--- START ---

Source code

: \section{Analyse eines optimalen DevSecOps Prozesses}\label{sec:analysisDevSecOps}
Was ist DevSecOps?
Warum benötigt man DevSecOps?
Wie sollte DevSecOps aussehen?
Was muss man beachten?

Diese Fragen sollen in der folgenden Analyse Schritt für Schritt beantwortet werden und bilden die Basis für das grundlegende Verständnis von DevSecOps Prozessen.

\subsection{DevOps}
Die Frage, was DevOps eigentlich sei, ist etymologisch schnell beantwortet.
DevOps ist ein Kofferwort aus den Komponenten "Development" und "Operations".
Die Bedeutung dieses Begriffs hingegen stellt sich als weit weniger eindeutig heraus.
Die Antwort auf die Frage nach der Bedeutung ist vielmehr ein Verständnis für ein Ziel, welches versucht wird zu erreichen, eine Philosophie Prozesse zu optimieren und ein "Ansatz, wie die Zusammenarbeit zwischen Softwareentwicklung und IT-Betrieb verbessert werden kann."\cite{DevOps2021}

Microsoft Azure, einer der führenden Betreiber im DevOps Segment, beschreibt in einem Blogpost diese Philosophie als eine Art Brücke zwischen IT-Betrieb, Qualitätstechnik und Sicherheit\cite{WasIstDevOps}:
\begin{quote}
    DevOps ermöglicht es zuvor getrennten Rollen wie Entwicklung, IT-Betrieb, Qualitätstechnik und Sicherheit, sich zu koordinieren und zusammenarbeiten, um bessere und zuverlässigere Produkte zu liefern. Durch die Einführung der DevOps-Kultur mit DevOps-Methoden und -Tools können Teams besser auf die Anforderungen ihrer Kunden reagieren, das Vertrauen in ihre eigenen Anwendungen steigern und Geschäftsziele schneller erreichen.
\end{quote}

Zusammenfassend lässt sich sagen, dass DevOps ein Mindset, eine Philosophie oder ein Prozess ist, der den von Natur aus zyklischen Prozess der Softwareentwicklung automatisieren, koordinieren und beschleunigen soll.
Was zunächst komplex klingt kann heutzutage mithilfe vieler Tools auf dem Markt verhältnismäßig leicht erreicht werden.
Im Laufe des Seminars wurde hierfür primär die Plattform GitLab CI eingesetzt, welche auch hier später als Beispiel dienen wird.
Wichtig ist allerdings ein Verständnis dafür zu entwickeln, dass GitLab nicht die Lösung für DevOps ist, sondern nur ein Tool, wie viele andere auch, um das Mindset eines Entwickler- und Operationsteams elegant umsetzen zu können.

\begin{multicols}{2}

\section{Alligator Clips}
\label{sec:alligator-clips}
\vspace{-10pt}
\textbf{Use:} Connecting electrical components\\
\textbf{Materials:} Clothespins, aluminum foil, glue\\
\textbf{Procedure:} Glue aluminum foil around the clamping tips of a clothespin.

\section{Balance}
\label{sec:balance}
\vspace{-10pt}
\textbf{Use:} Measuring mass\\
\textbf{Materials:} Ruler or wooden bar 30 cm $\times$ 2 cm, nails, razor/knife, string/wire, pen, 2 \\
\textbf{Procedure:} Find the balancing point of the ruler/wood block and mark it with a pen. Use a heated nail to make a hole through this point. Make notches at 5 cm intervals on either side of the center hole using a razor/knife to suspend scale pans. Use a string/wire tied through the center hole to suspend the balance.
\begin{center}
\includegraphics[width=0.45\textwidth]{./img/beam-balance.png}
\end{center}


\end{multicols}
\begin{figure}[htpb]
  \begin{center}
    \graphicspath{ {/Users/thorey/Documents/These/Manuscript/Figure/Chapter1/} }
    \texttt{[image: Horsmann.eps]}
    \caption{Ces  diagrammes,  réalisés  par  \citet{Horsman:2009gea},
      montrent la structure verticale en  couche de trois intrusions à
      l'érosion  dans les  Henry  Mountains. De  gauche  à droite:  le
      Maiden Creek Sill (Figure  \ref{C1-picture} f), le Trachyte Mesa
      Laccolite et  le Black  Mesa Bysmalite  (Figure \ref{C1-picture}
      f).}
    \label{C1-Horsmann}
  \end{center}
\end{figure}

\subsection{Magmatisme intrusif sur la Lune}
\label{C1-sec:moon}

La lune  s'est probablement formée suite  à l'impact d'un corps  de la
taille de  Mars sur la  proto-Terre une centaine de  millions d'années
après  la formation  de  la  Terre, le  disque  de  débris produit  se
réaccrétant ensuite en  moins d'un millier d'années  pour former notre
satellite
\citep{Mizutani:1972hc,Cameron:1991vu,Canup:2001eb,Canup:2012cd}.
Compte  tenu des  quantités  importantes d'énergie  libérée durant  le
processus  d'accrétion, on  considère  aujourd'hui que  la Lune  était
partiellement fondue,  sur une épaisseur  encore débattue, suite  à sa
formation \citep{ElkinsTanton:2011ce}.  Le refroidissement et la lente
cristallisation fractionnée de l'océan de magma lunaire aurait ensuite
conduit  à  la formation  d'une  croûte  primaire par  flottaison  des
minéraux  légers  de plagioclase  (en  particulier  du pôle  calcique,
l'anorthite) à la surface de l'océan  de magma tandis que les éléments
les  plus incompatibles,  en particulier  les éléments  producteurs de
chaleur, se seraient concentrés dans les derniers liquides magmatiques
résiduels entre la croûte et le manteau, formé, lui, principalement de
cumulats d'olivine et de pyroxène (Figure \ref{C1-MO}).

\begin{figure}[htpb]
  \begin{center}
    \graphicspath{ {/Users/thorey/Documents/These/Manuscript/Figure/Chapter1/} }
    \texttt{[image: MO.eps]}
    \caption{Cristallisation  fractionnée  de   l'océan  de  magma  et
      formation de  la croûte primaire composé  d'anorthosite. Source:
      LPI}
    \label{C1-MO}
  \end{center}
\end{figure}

--- END ---

→ **What is needed**
Each entry must be reproduced exactly, with nothing added or dropped.

→ **Written answer**
Source code

: \section{Analyse eines optimalen DevSecOps Prozesses}\label{sec:analysisDevSecOps}
Was ist DevSecOps?
Warum benötigt man DevSecOps?
Wie sollte DevSecOps aussehen?
Was muss man beachten?

Diese Fragen sollen in der folgenden Analyse Schritt für Schritt beantwortet werden und bilden die Basis für das grundlegende Verständnis von DevSecOps Prozessen.

\subsection{DevOps}
Die Frage, was DevOps eigentlich sei, ist etymologisch schnell beantwortet.
DevOps ist ein Kofferwort aus den Komponenten "Development" und "Operations".
Die Bedeutung dieses Begriffs hingegen stellt sich als weit weniger eindeutig heraus.
Die Antwort auf die Frage nach der Bedeutung ist vielmehr ein Verständnis für ein Ziel, welches versucht wird zu erreichen, eine Philosophie Prozesse zu optimieren und ein "Ansatz, wie die Zusammenarbeit zwischen Softwareentwicklung und IT-Betrieb verbessert werden kann."\cite{DevOps2021}

Microsoft Azure, einer der führenden Betreiber im DevOps Segment, beschreibt in einem Blogpost diese Philosophie als eine Art Brücke zwischen IT-Betrieb, Qualitätstechnik und Sicherheit\cite{WasIstDevOps}:
\begin{quote}
    DevOps ermöglicht es zuvor getrennten Rollen wie Entwicklung, IT-Betrieb, Qualitätstechnik und Sicherheit, sich zu koordinieren und zusammenarbeiten, um bessere und zuverlässigere Produkte zu liefern. Durch die Einführung der DevOps-Kultur mit DevOps-Methoden und -Tools können Teams besser auf die Anforderungen ihrer Kunden reagieren, das Vertrauen in ihre eigenen Anwendungen steigern und Geschäftsziele schneller erreichen.
\end{quote}

Zusammenfassend lässt sich sagen, dass DevOps ein Mindset, eine Philosophie oder ein Prozess ist, der den von Natur aus zyklischen Prozess der Softwareentwicklung automatisieren, koordinieren und beschleunigen soll.
Was zunächst komplex klingt kann heutzutage mithilfe vieler Tools auf dem Markt verhältnismäßig leicht erreicht werden.
Im Laufe des Seminars wurde hierfür primär die Plattform GitLab CI eingesetzt, welche auch hier später als Beispiel dienen wird.
Wichtig ist allerdings ein Verständnis dafür zu entwickeln, dass GitLab nicht die Lösung für DevOps ist, sondern nur ein Tool, wie viele andere auch, um das Mindset eines Entwickler- und Operationsteams elegant umsetzen zu können.

\begin{multicols}{2}

\section{Alligator Clips}
\label{sec:alligator-clips}
\vspace{-10pt}
\textbf{Use:} Connecting electrical components\\
\textbf{Materials:} Clothespins, aluminum foil, glue\\
\textbf{Procedure:} Glue aluminum foil around the clamping tips of a clothespin.

\section{Balance}
\label{sec:balance}
\vspace{-10pt}
\textbf{Use:} Measuring mass\\
\textbf{Materials:} Ruler or wooden bar 30 cm $\times$ 2 cm, nails, razor/knife, string/wire, pen, 2 \\
\textbf{Procedure:} Find the balancing point of the ruler/wood block and mark it with a pen. Use a heated nail to make a hole through this point. Make notches at 5 cm intervals on either side of the center hole using a razor/knife to suspend scale pans. Use a string/wire tied through the center hole to suspend the balance.
\begin{center}
\includegraphics[width=0.45\textwidth]{./img/beam-balance.png}
\end{center}


\end{multicols}
\begin{figure}[htpb]
  \begin{center}
    \graphicspath{ {/Users/thorey/Documents/These/Manuscript/Figure/Chapter1/} }
    \texttt{[image: Horsmann.eps]}
    \caption{Ces  diagrammes,  réalisés  par  \citet{Horsman:2009gea},
      montrent la structure verticale en  couche de trois intrusions à
      l'érosion  dans les  Henry  Mountains. De  gauche  à droite:  le
      Maiden Creek Sill (Figure  \ref{C1-picture} f), le Trachyte Mesa
      Laccolite et  le Black  Mesa Bysmalite  (Figure \ref{C1-picture}
      f).}
    \label{C1-Horsmann}
  \end{center}
\end{figure}

\subsection{Magmatisme intrusif sur la Lune}
\label{C1-sec:moon}

La lune  s'est probablement formée suite  à l'impact d'un corps  de la
taille de  Mars sur la  proto-Terre une centaine de  millions d'années
après  la formation  de  la  Terre, le  disque  de  débris produit  se
réaccrétant ensuite en  moins d'un millier d'années  pour former notre
satellite
\citep{Mizutani:1972hc,Cameron:1991vu,Canup:2001eb,Canup:2012cd}.
Compte  tenu des  quantités  importantes d'énergie  libérée durant  le
processus  d'accrétion, on  considère  aujourd'hui que  la Lune  était
partiellement fondue,  sur une épaisseur  encore débattue, suite  à sa
formation \citep{ElkinsTanton:2011ce}.  Le refroidissement et la lente
cristallisation fractionnée de l'océan de magma lunaire aurait ensuite
conduit  à  la formation  d'une  croûte  primaire par  flottaison  des
minéraux  légers  de plagioclase  (en  particulier  du pôle  calcique,
l'anorthite) à la surface de l'océan  de magma tandis que les éléments
les  plus incompatibles,  en particulier  les éléments  producteurs de
chaleur, se seraient concentrés dans les derniers liquides magmatiques
résiduels entre la croûte et le manteau, formé, lui, principalement de
cumulats d'olivine et de pyroxène (Figure \ref{C1-MO}).

\begin{figure}[htpb]
  \begin{center}
    \graphicspath{ {/Users/thorey/Documents/These/Manuscript/Figure/Chapter1/} }
    \texttt{[image: MO.eps]}
    \caption{Cristallisation  fractionnée  de   l'océan  de  magma  et
      formation de  la croûte primaire composé  d'anorthosite. Source:
      LPI}
    \label{C1-MO}
  \end{center}
\end{figure}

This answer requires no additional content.